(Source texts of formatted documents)
※

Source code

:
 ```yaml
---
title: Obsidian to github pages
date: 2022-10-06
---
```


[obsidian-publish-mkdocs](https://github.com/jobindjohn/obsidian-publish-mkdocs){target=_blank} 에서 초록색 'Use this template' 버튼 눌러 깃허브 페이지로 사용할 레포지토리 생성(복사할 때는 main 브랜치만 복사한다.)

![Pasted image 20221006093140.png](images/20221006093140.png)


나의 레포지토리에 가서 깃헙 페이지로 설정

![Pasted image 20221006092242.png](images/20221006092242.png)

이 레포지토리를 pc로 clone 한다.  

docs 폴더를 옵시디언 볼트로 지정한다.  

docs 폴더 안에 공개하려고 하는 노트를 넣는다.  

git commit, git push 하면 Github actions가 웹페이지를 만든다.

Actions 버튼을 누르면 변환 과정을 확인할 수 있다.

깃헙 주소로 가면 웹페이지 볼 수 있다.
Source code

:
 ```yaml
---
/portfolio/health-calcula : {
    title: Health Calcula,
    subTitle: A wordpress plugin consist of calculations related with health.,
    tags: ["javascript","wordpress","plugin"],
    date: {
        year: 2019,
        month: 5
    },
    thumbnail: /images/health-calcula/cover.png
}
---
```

※

Work to be completed: When you reach the line that contains "main 브랜치만 복사한다.)", stop; output it and every line before it from the start of the data, exactly as written.

Completed task:
Source code

:
 ```yaml
---
title: Obsidian to github pages
date: 2022-10-06
---
```


[obsidian-publish-mkdocs](https://github.com/jobindjohn/obsidian-publish-mkdocs){target=_blank} 에서 초록색 'Use this template' 버튼 눌러 깃허브 페이지로 사용할 레포지토리 생성(복사할 때는 main 브랜치만 복사한다.)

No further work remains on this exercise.